Let's say smoke is escaping through a close door. It would be escaping through the space between the door and the floor or the wall, or perhaps between door and the jamb. Is there a term for that? Or is there an expression for that (perhaps: smoke seeping through the door? but that would suggest that it goes through door, rather than the space between the door and the floor or jamb).

  • As you say, smoke does not seep through the door. It seeps through the doorway. And it seeps because the door itself is closed. If it were open, then smoke would pour or billow through the doorway. Aug 9 '20 at 20:07
  • @WeatherVane Yes, but despite the door being closed, the smoke still escapes through the gaps, because the door is not airtight. Is there an expression for that?
    – gruszczy
    Aug 9 '20 at 20:39
  • 1
    In contradiction to an earlier comment, I would completely understand what smoke coming through the door meant. It's used on a fairly regular basis, in my experience.
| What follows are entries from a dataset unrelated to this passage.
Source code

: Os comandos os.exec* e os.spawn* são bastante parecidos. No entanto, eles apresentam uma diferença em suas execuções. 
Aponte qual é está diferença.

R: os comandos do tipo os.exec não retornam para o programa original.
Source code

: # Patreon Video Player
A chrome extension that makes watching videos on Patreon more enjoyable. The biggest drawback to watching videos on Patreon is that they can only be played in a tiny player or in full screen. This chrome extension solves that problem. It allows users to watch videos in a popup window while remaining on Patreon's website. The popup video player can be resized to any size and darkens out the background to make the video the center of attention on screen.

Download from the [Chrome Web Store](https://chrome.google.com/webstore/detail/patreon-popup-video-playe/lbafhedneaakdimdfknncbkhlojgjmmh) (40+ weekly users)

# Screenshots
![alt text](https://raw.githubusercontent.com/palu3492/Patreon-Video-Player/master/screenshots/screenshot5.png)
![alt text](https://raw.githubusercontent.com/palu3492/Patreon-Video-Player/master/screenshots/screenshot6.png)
It's not literally true, but that doesn't matter. Aug 9 '20 at 21:52

Door gap is the general name for all of the gaps around the door.

The best method for measuring door gap dimensions is to use a tool of the appropriate thickness that can be inserted between the door frame and door, the door and the floor, and between opposing vertical edges (aka, meeting stiles) of paired doors. (Doorgapgauge.com, emphasis added)
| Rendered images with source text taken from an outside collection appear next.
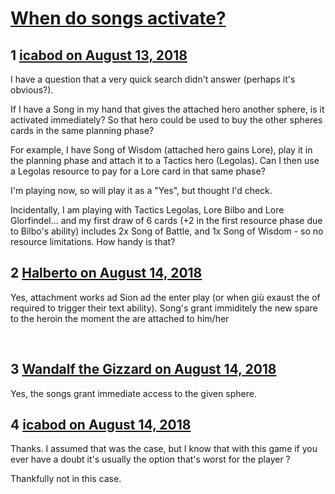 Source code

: # [When do songs activate?](https://community.fantasyflightgames.com/topic/280964-when-do-songs-activate/)

## 1 [icabod on August 13, 2018](https://community.fantasyflightgames.com/topic/280964-when-do-songs-activate/?do=findComment&comment=3439833)

I have a question that a very quick search didn't answer (perhaps it's obvious?).

If I have a Song in my hand that gives the attached hero another sphere, is it activated immediately? So that hero could be used to buy the other spheres cards in the same planning phase?

For example, I have Song of Wisdom (attached hero gains Lore), play it in the planning phase and attach it to a Tactics hero (Legolas). Can I then use a Legolas resource to pay for a Lore card in that same phase?

I'm playing now, so will play it as a "Yes", but thought I'd check.

Incidentally, I am playing with Tactics Legolas, Lore Bilbo and Lore Glorfindel... and my first draw of 6 cards (+2 in the first resource phase due to Bilbo's ability) includes 2x Song of Battle, and 1x Song of Wisdom - so no resource limitations. How handy is that?

## 2 [Halberto on August 14, 2018](https://community.fantasyflightgames.com/topic/280964-when-do-songs-activate/?do=findComment&comment=3439895)

Yes, attachment works ad Sion ad the enter play (or when giù exaust the of required to trigger their text ability). Song's grant immiditely the new spare to the heroin the moment the are attached to him/her

 

## 3 [Wandalf the Gizzard on August 14, 2018](https://community.fantasyflightgames.com/topic/280964-when-do-songs-activate/?do=findComment&comment=3439908)

Yes, the songs grant immediate access to the given sphere.

## 4 [icabod on August 14, 2018](https://community.fantasyflightgames.com/topic/280964-when-do-songs-activate/?do=findComment&comment=3440244)

Thanks. I assumed that was the case, but I know that with this game if you ever have a doubt it's usually the option that's worst for the player ?

Thankfully not in this case.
At idighardware.com, the sdi fact file is quoted, calling the gap at the floor

FLOOR CLEARANCE: The distance between the bottom of the door and the top of the material directly below the door. This varies with applications, such as concrete, any floor covering and/or a threshold. floor clearance

This gap is also called bottom clearance, and the top gap is called head clearance, while the side gaps are called stile clearances at taylordoors.com.

To class them all together, you could say "The smoke is seeping through the door gaps."

  • 1
    I have no idea why someone downvoted your answer. Door gap and door clearance are just right. +1 Aug 9 '20 at 22:13
  • Consider crack.
    – Xanne
    Aug 9 '20 at 22:19

I can't find anything shorter than a long phrase:

  • smoke stream/ing/ed/ in through the chinks of the door where it meets the frame.